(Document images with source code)
______________________________

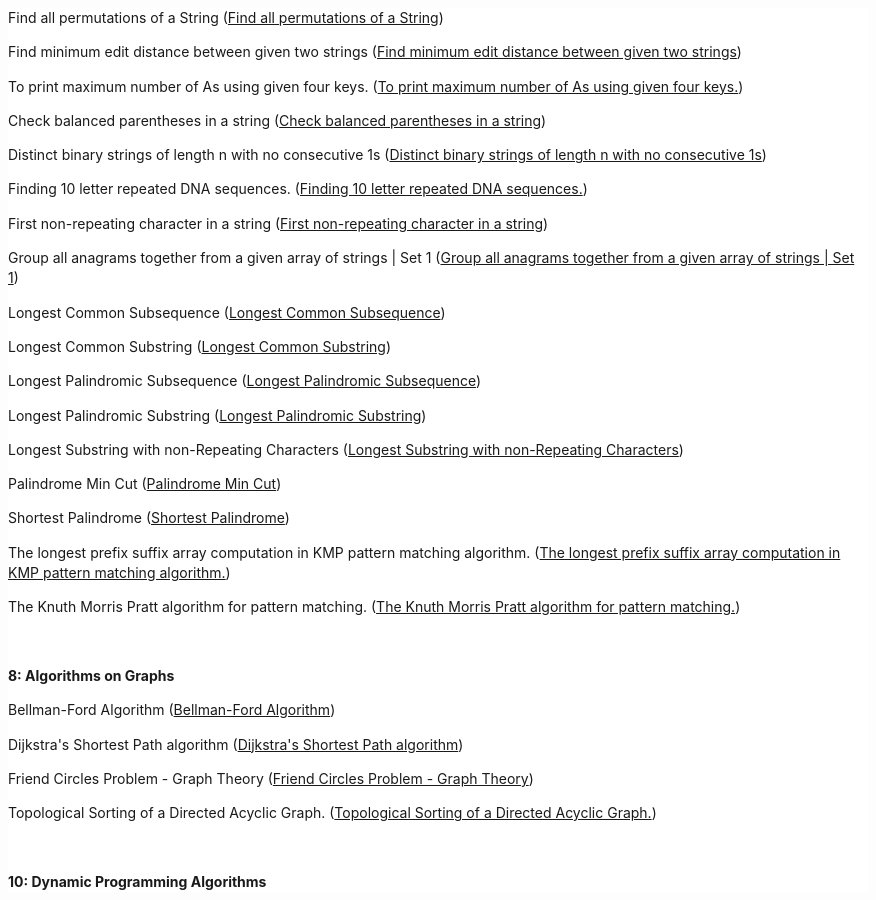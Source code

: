 <p class="p1"><span class="s1">Find all permutations of a String (<a href="http://www.ideserve.co.in/learn/all-permutations-of-a-string"><span class="s2">Find all permutations of a String</span></a>) </span></p>
<p class="p1"><span class="s1">Find minimum edit distance between given two strings (<a href="http://www.ideserve.co.in/learn/edit-distance-dynamic-programming"><span class="s2">Find minimum edit distance between given two strings</span></a>) </span></p>
<p class="p1"><span class="s1">To print maximum number of As using given four keys. (<a href="http://www.ideserve.co.in/learn/how-to-print-maximum-number-of-a-using-given-four-keys"><span class="s2">To print maximum number of As using given four keys.</span></a>) </span></p>
<p class="p1"><span class="s1">Check balanced parentheses in a string (<a href="http://www.ideserve.co.in/learn/check-balanced-parentheses-in-a-string"><span class="s2">Check balanced parentheses in a string</span></a>) </span></p>
<p class="p1"><span class="s1">Distinct binary strings of length n with no consecutive 1s (<a href="http://www.ideserve.co.in/learn/distinct-binary-strings-of-length-n-with-no-consecutive-1s"><span class="s2">Distinct binary strings of length n with no consecutive 1s</span></a>) </span></p>
<p class="p1"><span class="s1">Finding 10 letter repeated DNA sequences. (<a href="http://www.ideserve.co.in/learn/find-10-letter-repeated-DNA-sequences"><span class="s2">Finding 10 letter repeated DNA sequences.</span></a>) </span></p>
<p class="p1"><span class="s1">First non-repeating character in a string (<a href="http://www.ideserve.co.in/learn/first-non-repeating-character-in-a-string"><span class="s2">First non-repeating character in a string</span></a>) </span></p>
<p class="p1"><span class="s1">Group all anagrams together from a given array of strings | Set 1 (<a href="http://www.ideserve.co.in/learn/group-all-anagrams-together-set-1"><span class="s2">Group all anagrams together from a given array of strings | Set 1</span></a>) </span></p>
<p class="p1"><span class="s1">Longest Common Subsequence (<a href="http://www.ideserve.co.in/learn/longest-common-subsequence"><span class="s2">Longest Common Subsequence</span></a>) </span></p>
<p class="p1"><span class="s1">Longest Common Substring (<a href="http://www.ideserve.co.in/learn/longest-common-substring"><span class="s2">Longest Common Substring</span></a>) </span></p>
<p class="p1"><span class="s1">Longest Palindromic Subsequence (<a href="http://www.ideserve.co.in/learn/longest-palindromic-subsequence"><span class="s2">Longest Palindromic Subsequence</span></a>) </span></p>
<p class="p1"><span class="s1">Longest Palindromic Substring (<a href="http://www.ideserve.co.in/learn/longest-palindromic-substring"><span class="s2">Longest Palindromic Substring</span></a>) </span></p>
<p class="p1"><span class="s1">Longest Substring with non-Repeating Characters (<a href="http://www.ideserve.co.in/learn/longest-substring-with-non-repeating-characters"><span class="s2">Longest Substring with non-Repeating Characters</span></a>) </span></p>
<p class="p1"><span class="s1">Palindrome Min Cut (<a href="http://www.ideserve.co.in/learn/palindrome-min-cut"><span class="s2">Palindrome Min Cut</span></a>) </span></p>
<p class="p1"><span class="s1">Shortest Palindrome (<a href="http://www.ideserve.co.in/learn/shortest-palindrome"><span class="s2">Shortest Palindrome</span></a>) </span></p>
<p class="p1"><span class="s1">The longest prefix suffix array computation in KMP pattern matching algorithm. (<a href="http://www.ideserve.co.in/learn/the-longest-prefix-suffix-array-computation"><span class="s2">The longest prefix suffix array computation in KMP pattern matching algorithm.</span></a>) </span></p>
<p class="p1"><span class="s1">The Knuth Morris Pratt algorithm for pattern matching. (<a href="http://www.ideserve.co.in/learn/the-Knuth-Morris-Pratt-algorithm"><span class="s2">The Knuth Morris Pratt algorithm for pattern matching.</span></a>) </span></p>
<p class="p2"><span class="s1"></span><br></p>
<p class="p1"><span class="s1"><b>8: Algorithms on Graphs</b></span></p>
<p class="p1"><span class="s1">Bellman-Ford Algorithm (<a href="http://www.ideserve.co.in/learn/bellman-ford-shortest-path-algorithm"><span class="s2">Bellman-Ford Algorithm</span></a>) </span></p>
<p class="p1"><span class="s1">Dijkstra's Shortest Path algorithm (<a href="http://www.ideserve.co.in/learn/dijkstra-shortest-path-algorithm"><span class="s2">Dijkstra's Shortest Path algorithm</span></a>) </span></p>
<p class="p1"><span class="s1">Friend Circles Problem - Graph Theory (<a href="http://www.ideserve.co.in/learn/friend-circles-graph"><span class="s2">Friend Circles Problem - Graph Theory</span></a>) </span></p>
<p class="p1"><span class="s1">Topological Sorting of a Directed Acyclic Graph. (<a href="http://www.ideserve.co.in/learn/topological-sorting-of-directed-acyclic-graph"><span class="s2">Topological Sorting of a Directed Acyclic Graph.</span></a>)</span></p>
<p class="p2"><span class="s1"></span><br></p>
<p class="p1"><span class="s1"><b>10: Dynamic Programming Algorithms</b></span></p>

______________________________

→ **What to work on**:
If a line in the records above contains the word "Common", copy it.

→ **Expected answer**:
<p class="p1"><span class="s1">Longest Common Subsequence (<a href="http://www.ideserve.co.in/learn/longest-common-subsequence"><span class="s2">Longest Common Subsequence</span></a>) </span></p>
<p class="p1"><span class="s1">Longest Common Substring (<a href="http://www.ideserve.co.in/learn/longest-common-substring"><span class="s2">Longest Common Substring</span></a>) </span></p>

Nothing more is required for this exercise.